Saved data entries
══════════

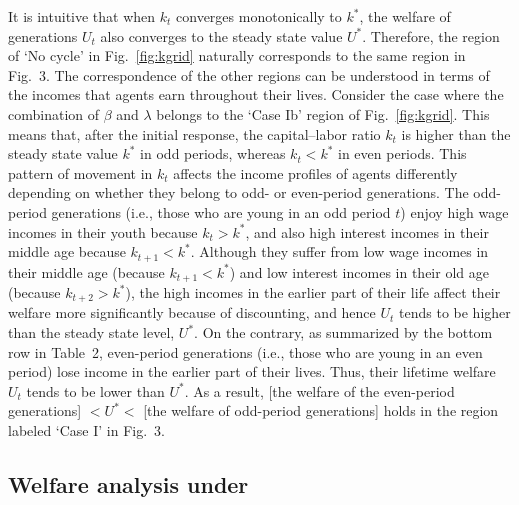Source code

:\documentclass{MBE}%
\begin{document}
{It is intuitive that when $k_{t}$ converges monotonically to $k^{\ast}$, the welfare of
generations $U_{t}$ also converges to the steady state value $U^{\ast}$. Therefore, the region of
`No cycle' in Fig.\ \ref{fig:kgrid} naturally corresponds to the same region in Fig.~3. The
correspondence of the other regions can be understood in terms of the incomes that agents earn
throughout their lives. Consider the case where the combination of $\beta$ and $\lambda$ belongs
to the `Case Ib' region of Fig.\ \ref{fig:kgrid}. This means that, after the initial response, the
capital--labor ratio $k_{t}$ is higher than the steady state value $k^{\ast}$ in odd periods,
whereas $k_{t}<k^{\ast}$ in even periods. This pattern of movement in $k_{t}$ affects the income
profiles of agents differently depending on whether they belong to odd- or even-period
generations. The odd-period generations (i.e., those who are young in an odd period $t$) enjoy
high wage incomes in their youth because $k_{t}>k^{\ast}$, and also high interest incomes in their
middle age because $k_{t+1}<k^{\ast}$. Although they suffer from low wage incomes in their middle
age (because $k_{t+1}<k^{\ast}$) and low interest incomes in their old age (because
$k_{t+2}>k^{\ast}$), the high incomes in the earlier part of their life affect their welfare more
significantly because of discounting, and hence $U_{t}$ tends to be higher than the steady state
level, $U^{\ast}$. On the contrary, as summarized by the bottom row in Table~2, even-period
generations (i.e., those who are young in an even period) lose income in the earlier part of their
lives. Thus, their lifetime welfare $U_{t}$ tends to be lower than $U^{\ast}$. As a result, [the
welfare of the even-period generations] $<U^{\ast}<$ [the welfare of odd-period generations] holds
in the region labeled `Case I' in Fig.~3.

\subsection{Welfare analysis under \label{subsec:numerical_u}%
}


}
\end{document}
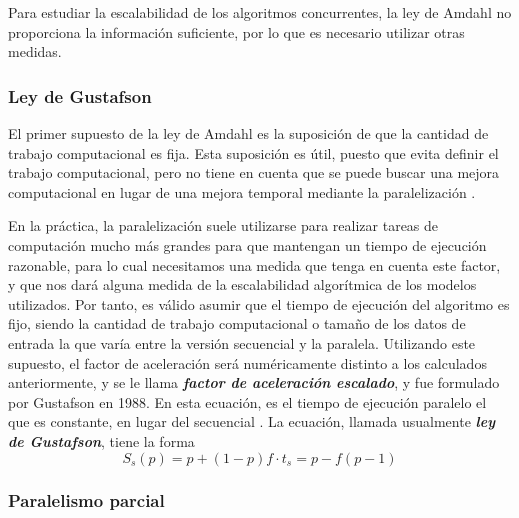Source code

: \vspace{10pt}
Para estudiar la escalabilidad de los algoritmos concurrentes, la ley de Amdahl no proporciona la información 
suficiente, por lo que es necesario utilizar otras medidas.

\subsubsection*{Ley de Gustafson}

El primer supuesto de la ley de Amdahl es la suposición de que la cantidad de trabajo computacional es fija. Esta
suposición es útil, puesto que evita definir el trabajo computacional, pero no tiene en cuenta que se puede buscar una
mejora computacional en lugar de una mejora temporal mediante la paralelización \cite{Gustafson2011}. 

\vspace{10pt}
En la práctica, la paralelización suele utilizarse para realizar tareas de computación mucho más grandes para que 
mantengan un tiempo de ejecución razonable, para lo cual necesitamos una medida que tenga en cuenta este factor, y que 
nos dará alguna medida de la escalabilidad algorítmica de los modelos utilizados. Por tanto, es válido asumir que el 
tiempo de ejecución del algoritmo es fijo, siendo la cantidad de trabajo computacional o tamaño de los datos de entrada 
la que varía entre la versión secuencial y la paralela. Utilizando este supuesto, el factor de aceleración será 
numéricamente distinto a los calculados anteriormente, y se le llama \textbf{\textit{factor de aceleración escalado}}, 
y fue formulado por Gustafson en 1988. En esta ecuación, es el tiempo de ejecución paralelo el que es constante, en 
lugar del secuencial \cite{wilkinson_allen_2005}. La ecuación, llamada usualmente \textbf{\textit{ley de Gustafson}}, 
tiene la forma
\begin{equation}
    S_s(p)=p+(1-p)f\cdot t_s=p-f(p-1)
\end{equation}

\subsubsection*{Paralelismo parcial}

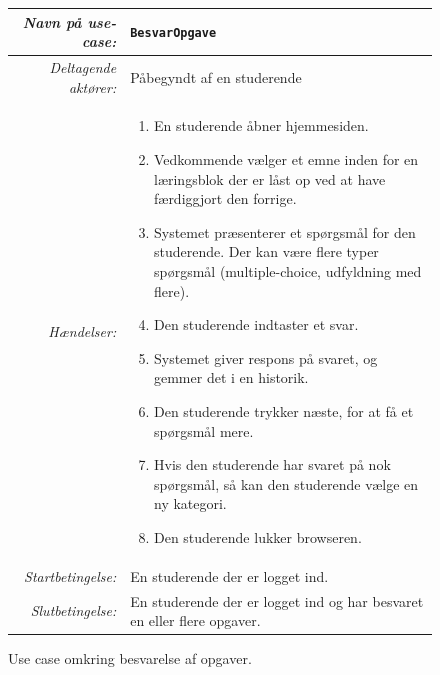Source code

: \documentclass[12pt]{article}
\begin{document}
\begin{figure}[htpb]
    \centering
    \begin{tabular}{r p{10cm}}
        \toprule
        \textit{Navn på use-case:} & \verb!BesvarOpgave! \\
        \hline
        \textit{Deltagende aktører:} & Påbegyndt af en studerende \\
        \hline
        \textit{Hændelser:} & \begin{enumerate}[nolistsep]
            \item En studerende åbner hjemmesiden.
            \item Vedkommende vælger et emne inden for en læringsblok der er låst op ved at have færdiggjort den forrige.
            \item Systemet præsenterer et spørgsmål for den studerende. Der kan være flere typer spørgsmål (multiple-choice, udfyldning med flere).
            \item Den studerende indtaster et svar.
            \item Systemet giver respons på svaret, og gemmer det i en historik.
            \item Den studerende trykker næste, for at få et spørgsmål mere.
            \item Hvis den studerende har svaret på nok spørgsmål, så kan den studerende vælge en ny kategori.
            \item Den studerende lukker browseren.
        \end{enumerate}  \\
        \hline
        \textit{Startbetingelse:} & En studerende der er logget ind. \\
        \hline
        \textit{Slutbetingelse:} & En studerende der er logget ind og har besvaret en eller flere opgaver. \\
        \bottomrule
    \end{tabular}
    \caption{Use case omkring besvarelse af opgaver.}
    \label{fig:use_case2}
\end{figure}
\end{document}
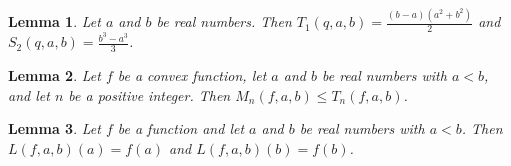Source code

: \documentclass{article}
\newtheorem{lemma}{Lemma}
\begin{document}
\begin{lemma}\label{quadrature}
Let $a$ and $b$ be real numbers. Then $T_1(q,a,b)=\frac{(b-a)(a^2+b^2)}{2}$ and $S_2(q,a,b)=\frac{b^3-a^3}{3}$.
\end{lemma}

\begin{lemma}\label{midpoint}
Let $f$ be a convex function, let $a$ and $b$ be real numbers with $a<b$, and let $n$ be a positive integer. Then $M_n(f,a,b)\le T_n(f,a,b)$.
\end{lemma}

\begin{lemma}\label{interpolant}
Let $f$ be a function and let $a$ and $b$ be real numbers with $a<b$. Then $L(f,a,b)(a)=f(a)$ and $L(f,a,b)(b)=f(b)$.
\end{lemma}
\end{document}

══════════

Output the records exactly as they appear, skipping any pictures.

Source code

:\documentclass{MBE}%
\begin{document}
{It is intuitive that when $k_{t}$ converges monotonically to $k^{\ast}$, the welfare of
generations $U_{t}$ also converges to the steady state value $U^{\ast}$. Therefore, the region of
`No cycle' in Fig.\ \ref{fig:kgrid} naturally corresponds to the same region in Fig.~3. The
correspondence of the other regions can be understood in terms of the incomes that agents earn
throughout their lives. Consider the case where the combination of $\beta$ and $\lambda$ belongs
to the `Case Ib' region of Fig.\ \ref{fig:kgrid}. This means that, after the initial response, the
capital--labor ratio $k_{t}$ is higher than the steady state value $k^{\ast}$ in odd periods,
whereas $k_{t}<k^{\ast}$ in even periods. This pattern of movement in $k_{t}$ affects the income
profiles of agents differently depending on whether they belong to odd- or even-period
generations. The odd-period generations (i.e., those who are young in an odd period $t$) enjoy
high wage incomes in their youth because $k_{t}>k^{\ast}$, and also high interest incomes in their
middle age because $k_{t+1}<k^{\ast}$. Although they suffer from low wage incomes in their middle
age (because $k_{t+1}<k^{\ast}$) and low interest incomes in their old age (because
$k_{t+2}>k^{\ast}$), the high incomes in the earlier part of their life affect their welfare more
significantly because of discounting, and hence $U_{t}$ tends to be higher than the steady state
level, $U^{\ast}$. On the contrary, as summarized by the bottom row in Table~2, even-period
generations (i.e., those who are young in an even period) lose income in the earlier part of their
lives. Thus, their lifetime welfare $U_{t}$ tends to be lower than $U^{\ast}$. As a result, [the
welfare of the even-period generations] $<U^{\ast}<$ [the welfare of odd-period generations] holds
in the region labeled `Case I' in Fig.~3.

\subsection{Welfare analysis under \label{subsec:numerical_u}%
}


}
\end{document}
Source code

: \vspace{10pt}
Para estudiar la escalabilidad de los algoritmos concurrentes, la ley de Amdahl no proporciona la información 
suficiente, por lo que es necesario utilizar otras medidas.

\subsubsection*{Ley de Gustafson}

El primer supuesto de la ley de Amdahl es la suposición de que la cantidad de trabajo computacional es fija. Esta
suposición es útil, puesto que evita definir el trabajo computacional, pero no tiene en cuenta que se puede buscar una
mejora computacional en lugar de una mejora temporal mediante la paralelización \cite{Gustafson2011}. 

\vspace{10pt}
En la práctica, la paralelización suele utilizarse para realizar tareas de computación mucho más grandes para que 
mantengan un tiempo de ejecución razonable, para lo cual necesitamos una medida que tenga en cuenta este factor, y que 
nos dará alguna medida de la escalabilidad algorítmica de los modelos utilizados. Por tanto, es válido asumir que el 
tiempo de ejecución del algoritmo es fijo, siendo la cantidad de trabajo computacional o tamaño de los datos de entrada 
la que varía entre la versión secuencial y la paralela. Utilizando este supuesto, el factor de aceleración será 
numéricamente distinto a los calculados anteriormente, y se le llama \textbf{\textit{factor de aceleración escalado}}, 
y fue formulado por Gustafson en 1988. En esta ecuación, es el tiempo de ejecución paralelo el que es constante, en 
lugar del secuencial \cite{wilkinson_allen_2005}. La ecuación, llamada usualmente \textbf{\textit{ley de Gustafson}}, 
tiene la forma
\begin{equation}
    S_s(p)=p+(1-p)f\cdot t_s=p-f(p-1)
\end{equation}

\subsubsection*{Paralelismo parcial}

Source code

: \documentclass[12pt]{article}
\begin{document}
\begin{figure}[htpb]
    \centering
    \begin{tabular}{r p{10cm}}
        \toprule
        \textit{Navn på use-case:} & \verb!BesvarOpgave! \\
        \hline
        \textit{Deltagende aktører:} & Påbegyndt af en studerende \\
        \hline
        \textit{Hændelser:} & \begin{enumerate}[nolistsep]
            \item En studerende åbner hjemmesiden.
            \item Vedkommende vælger et emne inden for en læringsblok der er låst op ved at have færdiggjort den forrige.
            \item Systemet præsenterer et spørgsmål for den studerende. Der kan være flere typer spørgsmål (multiple-choice, udfyldning med flere).
            \item Den studerende indtaster et svar.
            \item Systemet giver respons på svaret, og gemmer det i en historik.
            \item Den studerende trykker næste, for at få et spørgsmål mere.
            \item Hvis den studerende har svaret på nok spørgsmål, så kan den studerende vælge en ny kategori.
            \item Den studerende lukker browseren.
        \end{enumerate}  \\
        \hline
        \textit{Startbetingelse:} & En studerende der er logget ind. \\
        \hline
        \textit{Slutbetingelse:} & En studerende der er logget ind og har besvaret en eller flere opgaver. \\
        \bottomrule
    \end{tabular}
    \caption{Use case omkring besvarelse af opgaver.}
    \label{fig:use_case2}
\end{figure}
\end{document}
Source code

: \documentclass{article}
\newtheorem{lemma}{Lemma}
\begin{document}
\begin{lemma}\label{quadrature}
Let $a$ and $b$ be real numbers. Then $T_1(q,a,b)=\frac{(b-a)(a^2+b^2)}{2}$ and $S_2(q,a,b)=\frac{b^3-a^3}{3}$.
\end{lemma}

\begin{lemma}\label{midpoint}
Let $f$ be a convex function, let $a$ and $b$ be real numbers with $a<b$, and let $n$ be a positive integer. Then $M_n(f,a,b)\le T_n(f,a,b)$.
\end{lemma}

\begin{lemma}\label{interpolant}
Let $f$ be a function and let $a$ and $b$ be real numbers with $a<b$. Then $L(f,a,b)(a)=f(a)$ and $L(f,a,b)(b)=f(b)$.
\end{lemma}
\end{document}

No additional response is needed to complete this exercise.